La propulsión cuántica hubiera podido ser desarrollada en cualquier momento después del año 2500, y la historia de la raza humana hubiera sido diferente. Por desgracia, como ha ocurrido otras veces en el progreso zigzagueante de la ciencia, las observaciones y teorías erróneas retrasaron el avance casi mil años.
Los siglos febriles de los Últimos Días produjeron un arte brillante, aunque a menudo decadente. En cambio progresaron poco en el campo científico. Además, por aquella época, la larga lista de fracasos había convencido a todos de que aprovechar las energías del espacio era como el movimiento perpetuo, imposible incluso en teoría, y por supuesto, en la práctica. Sin embargo, al contrario que el movimiento perpetuo, aún no se había probado que fuera imposible aprovechar la energía del espacio, y mientras no se demostrara existía aún alguna esperanza.
Sólo ciento cincuenta años antes del fin, un grupo de físicos del satélite de investigación de gravedad cero Lagrange Uno anunciaron que habían encontrado esta prueba; había fundadas razones para pensar que las inmensas energías del superespacio, aunque nadie dudaba de su existencia, no podrían explotarse nunca.

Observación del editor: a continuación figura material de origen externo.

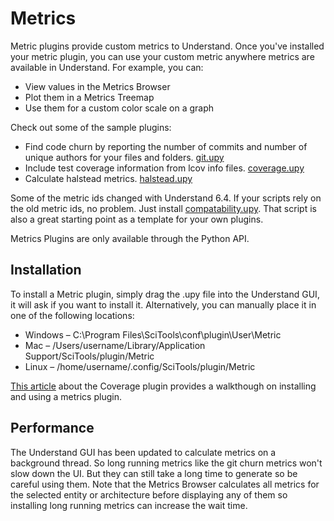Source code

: # Metrics

Metric plugins provide custom metrics to Understand. Once you've installed your metric plugin, you can use your custom metric anywhere metrics are available in Understand. For example, you can:
 - View values in the Metrics Browser
 - Plot them in a Metrics Treemap
 - Use them for a custom color scale on a graph

Check out some of the sample plugins:
 - Find code churn by reporting the number of commits and number of unique authors for your files and folders. [git.upy](git.upy)
 - Include test coverage information from lcov info files. [coverage.upy](coverage.upy)
 - Calculate halstead metrics. [halstead.upy](halstead.upy)
 
Some of the metric ids changed with Understand 6.4. If your scripts rely on the old metric ids, no problem. Just install [compatability.upy](compatability6-3.upy). That script is also a great starting point as a template for your own plugins.

Metrics Plugins are only available through the Python API.


## Installation
To install a Metric plugin, simply drag the .upy file into the Understand GUI, it will ask if you want to install it. Alternatively, you can manually place it in one of the following locations:

- Windows – C:\Program Files\SciTools\conf\plugin\User\Metric
- Mac – /Users/username/Library/Application Support/SciTools/plugin/Metric
- Linux – /home/username/.config/SciTools/plugin/Metric

[This article](https://blog.scitools.com/metric-plugins/) about the Coverage plugin provides a walkthough on installing and using a metrics plugin.

## Performance 
The Understand GUI has been updated to calculate metrics on a background thread. So long running metrics like the git churn metrics won't slow down the UI. But they can still take a long time to generate so be careful using them. Note that the Metrics Browser calculates all metrics for the selected entity or architecture before displaying any of them so installing long running metrics can increase the wait time.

A nadie le interesaba lo más mínimo poner en orden este oscuro rincón de la ciencia.
Un año más tarde, se oyó un avergonzado carraspeo proveniente de Lagrange Uno. Se había hallado un pequeño error en la prueba. Era algo que había sucedido ya muchas otras veces en el pasado, aunque nunca con consecuencias tan trascendentales.
Un signo menos se había convertido, accidentalmente, en un signo más.
En un instante cambió el mundo entero.
El camino a las estrellas se había abierto, cinco minutos antes de medianoche.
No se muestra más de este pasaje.